[Stored data]
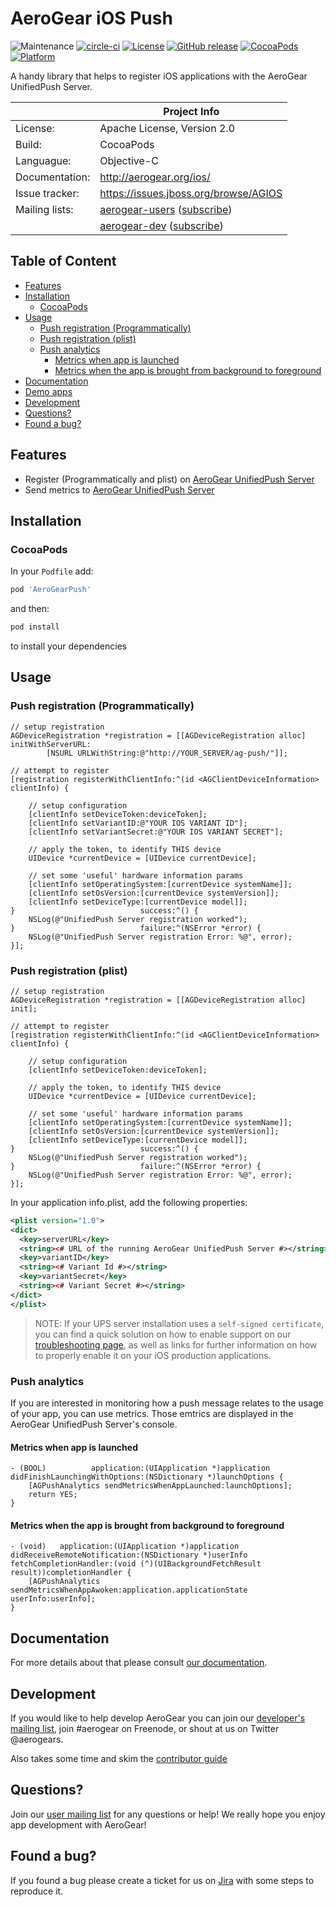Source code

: # AeroGear iOS Push

![Maintenance](https://img.shields.io/maintenance/yes/2017.svg)
[![circle-ci](https://img.shields.io/circleci/project/github/aerogear/aerogear-ios-push-objc/master.svg)](https://circleci.com/gh/aerogear/aerogear-ios-push-objc)
[![License](https://img.shields.io/badge/-Apache%202.0-blue.svg)](https://opensource.org/s/Apache-2.0)
[![GitHub release](https://img.shields.io/github/release/aerogear/aerogear-ios-push-objc.svg)](https://github.com/aerogear/aerogear-ios-push-objc/releases)
[![CocoaPods](https://img.shields.io/cocoapods/v/AeroGearPush.svg)](https://cocoapods.org/pods/AeroGearPush)
[![Platform](https://img.shields.io/cocoapods/p/AeroGearPush.svg)](https://cocoapods.org/pods/AeroGearPush)

A handy library that helps to register iOS applications with the AeroGear UnifiedPush Server.

|                 | Project Info                                 |
| --------------- | -------------------------------------------- |
| License:        | Apache License, Version 2.0                  |
| Build:          | CocoaPods                                    |
| Languague:      | Objective-C                                  |
| Documentation:  | http://aerogear.org/ios/                     |
| Issue tracker:  | https://issues.jboss.org/browse/AGIOS        |
| Mailing lists:  | [aerogear-users](http://aerogear-users.1116366.n5.nabble.com/) ([subscribe](https://lists.jboss.org/mailman/listinfo/aerogear-users))                            |
|                 | [aerogear-dev](http://aerogear-dev.1069024.n5.nabble.com/) ([subscribe](https://lists.jboss.org/mailman/listinfo/aerogear-dev))                              |

## Table of Content

* [Features](#features)
* [Installation](#installation)
  * [CocoaPods](#cocoapods)
* [Usage](#usage)
  * [Push registration (Programmatically)](#push-registration-programmatically)
  * [Push registration (plist)](#push-registration-plist)
  * [Push analytics](#push-analytics)
    * [Metrics when app is launched](#metrics-when-app-is-launched)
    * [Metrics when the app is brought from background to foreground](#metrics-when-the-app-is-brought-from-background-to-foreground)
* [Documentation](#documentation)
* [Demo apps](#demo-apps)
* [Development](#development)
* [Questions?](#questions)
* [Found a bug?](#found-a-bug)

## Features

* Register (Programmatically and plist) on [AeroGear UnifiedPush Server](https://github.com/aerogear/aerogear-unifiedpush-server/)
* Send metrics to [AeroGear UnifiedPush Server](https://github.com/aerogear/aerogear-unifiedpush-server/)

## Installation

### CocoaPods

In your `Podfile` add:

```bash
pod 'AeroGearPush'
```

and then:

```bash
pod install
```

to install your dependencies

## Usage

### Push registration (Programmatically)

```ObjC
// setup registration
AGDeviceRegistration *registration = [[AGDeviceRegistration alloc] initWithServerURL:
        [NSURL URLWithString:@"http://YOUR_SERVER/ag-push/"]];

// attempt to register
[registration registerWithClientInfo:^(id <AGClientDeviceInformation> clientInfo) {

    // setup configuration
    [clientInfo setDeviceToken:deviceToken];
    [clientInfo setVariantID:@"YOUR IOS VARIANT ID"];
    [clientInfo setVariantSecret:@"YOUR IOS VARIANT SECRET"];

    // apply the token, to identify THIS device
    UIDevice *currentDevice = [UIDevice currentDevice];

    // set some 'useful' hardware information params
    [clientInfo setOperatingSystem:[currentDevice systemName]];
    [clientInfo setOsVersion:[currentDevice systemVersion]];
    [clientInfo setDeviceType:[currentDevice model]];
}                            success:^() {
    NSLog(@"UnifiedPush Server registration worked");
}                            failure:^(NSError *error) {
    NSLog(@"UnifiedPush Server registration Error: %@", error);
}];
```

### Push registration (plist)


```ObjC
// setup registration
AGDeviceRegistration *registration = [[AGDeviceRegistration alloc] init];

// attempt to register
[registration registerWithClientInfo:^(id <AGClientDeviceInformation> clientInfo) {

    // setup configuration
    [clientInfo setDeviceToken:deviceToken];

    // apply the token, to identify THIS device
    UIDevice *currentDevice = [UIDevice currentDevice];

    // set some 'useful' hardware information params
    [clientInfo setOperatingSystem:[currentDevice systemName]];
    [clientInfo setOsVersion:[currentDevice systemVersion]];
    [clientInfo setDeviceType:[currentDevice model]];
}                            success:^() {
    NSLog(@"UnifiedPush Server registration worked");
}                            failure:^(NSError *error) {
    NSLog(@"UnifiedPush Server registration Error: %@", error);
}];
```
In your application info.plist, add the following properties:

```xml
<plist version="1.0">
<dict>
  <key>serverURL</key>
  <string><# URL of the running AeroGear UnifiedPush Server #></string>
  <key>variantID</key>
  <string><# Variant Id #></string>
  <key>variantSecret</key>
  <string><# Variant Secret #></string>
</dict>
</plist>
```

> NOTE: If your UPS server installation uses a `self-signed certificate`, you can find a quick solution on how to enable support on our [troubleshooting page](https://aerogear.org/docs/unifiedpush/aerogear-push-ios/guides/#_question_failure_to_connect_when_server_uses_a_self_signed_certificate), as well as links for further information on how to properly enable it on your iOS production applications.

### Push analytics

If you are interested in monitoring how a push message relates to the usage of your app, you can use metrics. Those emtrics are displayed in the AeroGear UnifiedPush Server's console.

#### Metrics when app is launched

```objc
- (BOOL)          application:(UIApplication *)application
didFinishLaunchingWithOptions:(NSDictionary *)launchOptions {
    [AGPushAnalytics sendMetricsWhenAppLaunched:launchOptions];
    return YES;
}
```

#### Metrics when the app is brought from background to foreground

```objc
- (void)   application:(UIApplication *)application didReceiveRemoteNotification:(NSDictionary *)userInfo
fetchCompletionHandler:(void (^)(UIBackgroundFetchResult result))completionHandler {
    [AGPushAnalytics sendMetricsWhenAppAwoken:application.applicationState userInfo:userInfo];
}
```

## Documentation

For more details about that please consult [our documentation](http://aerogear.org/ios/).

## Development

If you would like to help develop AeroGear you can join our [developer's mailing list](https://lists.jboss.org/mailman/listinfo/aerogear-dev), join #aerogear on Freenode, or shout at us on Twitter @aerogears.

Also takes some time and skim the [contributor guide](http://aerogear.org/docs/guides/Contributing/)

## Questions?

Join our [user mailing list](https://lists.jboss.org/mailman/listinfo/aerogear-users) for any questions or help! We really hope you enjoy app development with AeroGear!

## Found a bug?

If you found a bug please create a ticket for us on [Jira](https://issues.jboss.org/browse/AGIOS) with some steps to reproduce it.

*PROBLEM REQUIREMENTS:*
Copy every line above that holds the word "nabble".

*OUTPUT BELOW:*
| Mailing lists:  | [aerogear-users](http://aerogear-users.1116366.n5.nabble.com/) ([subscribe](https://lists.jboss.org/mailman/listinfo/aerogear-users))                            |
|                 | [aerogear-dev](http://aerogear-dev.1069024.n5.nabble.com/) ([subscribe](https://lists.jboss.org/mailman/listinfo/aerogear-dev))                              |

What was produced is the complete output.